Multi-Container Design Patterns

Adapter Pattern

Our homes are supplied power in AC mode whereas the laptops we use consume power in DC mode. In that case we use AC adapters which draws power from AC outlets, then converts it to DC and supplies to the laptop. Without changing the power supply mode at our home, we could charge our laptops with the help of an adapter.
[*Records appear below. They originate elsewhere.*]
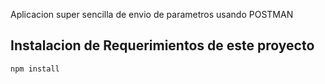 Aplicacion super sencilla de envio de parametros usando POSTMAN
## Instalacion de Requerimientos de este proyecto 
```
npm install
```
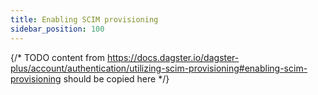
 ```yaml
---
title: Enabling SCIM provisioning
sidebar_position: 100
---
```


{/* TODO content from https://docs.dagster.io/dagster-plus/account/authentication/utilizing-scim-provisioning#enabling-scim-provisioning should be copied here */}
How can we relate it to Kubernetes? For example, if we have installed a centralized monitoring tool in the Kubernetes cluster, which needs all application logs to be printed in “APP-NAME – HOSTNAME – DATE – SEVERITY” format. But the cluster could have many applications written in variety of languages printing logs in variety of formats. In that case it would not be wise for all applications to change their logging format as if the tool changes in future the format may has to change again. To solve this issue, we can spawn a second container which reads logs of the main application container, processes it into the format desired by the monitoring tool. Problem solved.

Ambassador Pattern

An ambassador is an envoy who represents his country in the outside world.  How he can help us in Kubernetes Pod?

Take an example. You have a legacy application where the DB URL is hard coded inside the application as localhost. It is difficult to change legacy applications as it will bring in changes at lot of places. If you have to make it deployable in Kubernetes cluster, you need to change code. You can do so without code change by using an Ambassador pattern. An ambassador container co-locates an application container in same Pod. It works as a proxy. It connects to the correct Database depending upon the Dev, QA or Stage environment. The main application can connect to such external URLs as localhost through the ambassador container. The ambassador pattern finds the correct URL and supplies to the application container at localhost. The main application container doesn’t need to worry about the correct URL. That is assigned on to the ambassador container.

Sidecar Pattern

A sidecar is attached with a motor bike.  It adds a seat or two to the motorbike without any changes to it. It is not an integral part of the bike, but it enhances the capability of the bike. A sidecar container also behaves in the same way. It enhances the capability of the main container deployed with it, without making any changes to the main container. For example, if you have an application which generates log files in certain folder. If your application monitoring tool in the Kubernetes cluster needs the logs to be stored in some external storage for all the applications deployed to the cluster, it simply can’t be done at the application level. Rather we could employ a sidecar container which will store the log files in the required storage easily without making any code change at the main application level.

Figure 2: Multi Container Pods

                             

Conclusion

All these patterns are very useful for doing cross-cutting jobs without making the main application to change. They provide support for the main container and must be deployed as secondary containers. These workloads must be written in such a way that they could be reusable in different Pods. To summarize Adapter pattern is used where we have to convert or process the output of main container to some standard format. Ambassador pattern is used to provide network proxy. Sidecar pattern is used to provide helper/utility services to the main container.

Try using these patterns to get best out of your Kubernetes cluster.